By Christopher Matthews
It’s November, and deer season is upon us… And in Dutchess County, NY, where the white-tailed deer population has expanded to ridiculous heights, it’s hard to say who is hunting whom this time of year…
The roadside carnage we witness around our domicile upstate shows that outside of hunters (we need more of them, please), cars are the only real, if accidental, deer predators. But with an average property damage price ticket of $3,171 per deer collision, according to State Farm Insurance’s annual report on deer-vehicle collisions, this is an expensive — and dangerous — form of population control. Far from cute, Bambi and his emboldened brood are out of hand, be it on the road, in gardens or in sensitive woodland habitat.

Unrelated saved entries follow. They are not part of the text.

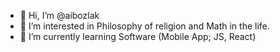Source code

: - 👋 Hi, I’m @aibozlak
- 👀 I’m interested in Philosophy of religion and Math in the life.
- 🌱 I’m currently learning Software (Mobile App; JS, React)



<!---
aibozlak/aibozlak is a ✨ special ✨ repository because its `README.md` (this file) appears on your GitHub profile.
You can click the Preview link to take a look at your changes.
--->
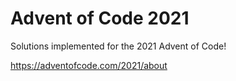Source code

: # Advent of Code 2021

Solutions implemented for the 2021 Advent of Code!

https://adventofcode.com/2021/about
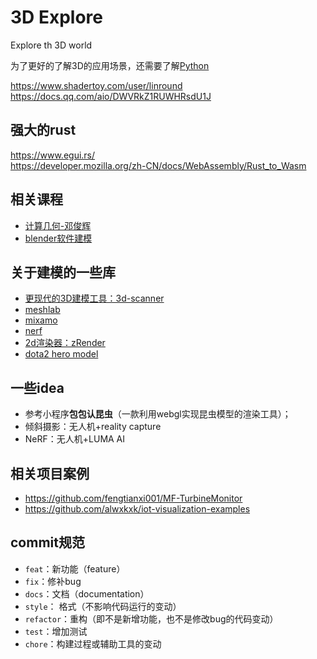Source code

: # 3D Explore
Explore th 3D world

为了更好的了解3D的应用场景，还需要了解[Python](https://docs.python.org/zh-cn/3/)

https://www.shadertoy.com/user/linround  
https://docs.qq.com/aio/DWVRkZ1RUWHRsdU1J 

## 强大的rust
https://www.egui.rs/   
https://developer.mozilla.org/zh-CN/docs/WebAssembly/Rust_to_Wasm

## 相关课程
- [计算几何-邓俊辉](https://www.xuetangx.com/course/THU08091000327/16906681)
- [blender软件建模](https://www.youtube.com/playlist?list=PLjEaoINr3zgFX8ZsChQVQsuDSjEqdWMAD)
## 关于建模的一些库
- [更现代的3D建模工具：3d-scanner](https://3dlabstore.com.hk/3d-scanner)
- [meshlab](https://www.meshlab.net/#description)
- [mixamo](https://www.mixamo.com/#/)
- [nerf](https://www.matthewtancik.com/nerf)
- [2d渲染器：zRender](https://github.com/ecomfe/zrender)
- [dota2 hero model](http://pissang.github.io/dota2hero/#/heroes)


## 一些idea
- 参考小程序**包包认昆虫**（一款利用webgl实现昆虫模型的渲染工具）；
- 倾斜摄影：无人机+reality capture
- NeRF：无人机+LUMA AI

## 相关项目案例
- https://github.com/fengtianxi001/MF-TurbineMonitor
- https://github.com/alwxkxk/iot-visualization-examples

## commit规范
- `feat`：新功能（feature）
- `fix`：修补bug
- `docs`：文档（documentation）
- `style`： 格式（不影响代码运行的变动）
- `refactor`：重构（即不是新增功能，也不是修改bug的代码变动）
- `test`：增加测试
- `chore`：构建过程或辅助工具的变动
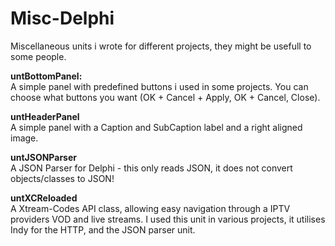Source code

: # Misc-Delphi
Miscellaneous units i wrote for different projects, they might be usefull to some people.

<b>untBottomPanel:</b><br>
A simple panel with predefined buttons i used in some projects. You can choose what buttons you want (OK + Cancel + Apply, OK + Cancel, Close).

<b>untHeaderPanel</b><br>
A simple panel with a Caption and SubCaption label and a right aligned image.

<b>untJSONParser</b><br>
A JSON Parser for Delphi - this only reads JSON, it does not convert objects/classes to JSON!

<b>untXCReloaded</b><br>
A Xtream-Codes API class, allowing easy navigation through a IPTV providers VOD and live streams. I used this unit in various projects, it utilises Indy for the HTTP, and the JSON parser unit.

November, the apex of the deer mating and migration season, is the month when cars and deer are most likely to clash — more than 18% of such accidents happen in November, says State Farm, followed by October and December.
There is good news. For the third consecutive year, the estimated number of deer-vehicle collisions in the U.S. has dropped. And the downturn is apparently accelerating. But the anecdotal evidence from our neck of the woods does not playback this positive trend. And as a three-time collider (in the last eight years), I find it difficult to believe, almost insulting, that New York State ranks 21st in terms of likelihood of a collision with deer within the next year, at 1 in 157. No doubt in my mind that Dutchess County by itself would rank near the top, along with #1 West Virginia (1/52.8), Iowa (1/77.2) and South Dakota (1/81.2). Of course, in raw numbers of accidents, New York State ranks 3rd (72,307), behind only Pennsylvania (101,299) and Michigan (78,304), but New York also has lots more registered drivers, which takes down the likelihood numbers.
To reduce the odds of a costly deer encounter — year-round — State Farm offers some practical tips:
- Deer crossing signs are posted for a reason — it’s where deer are active — pay heed and slow down;
- Deer are most active between 6 and 9 PM;
- Use high-beams as much as possible at night to illuminate road edges, where deer enter the roadway;
- Where there’s one, others are likely nearby (they travel in herds);
- Don’t rely on car-mounted deer whistles;
- If a collision seems imminent, swerving to avoid could cause you to lose control of the car, and possibly send you into on-coming traffic.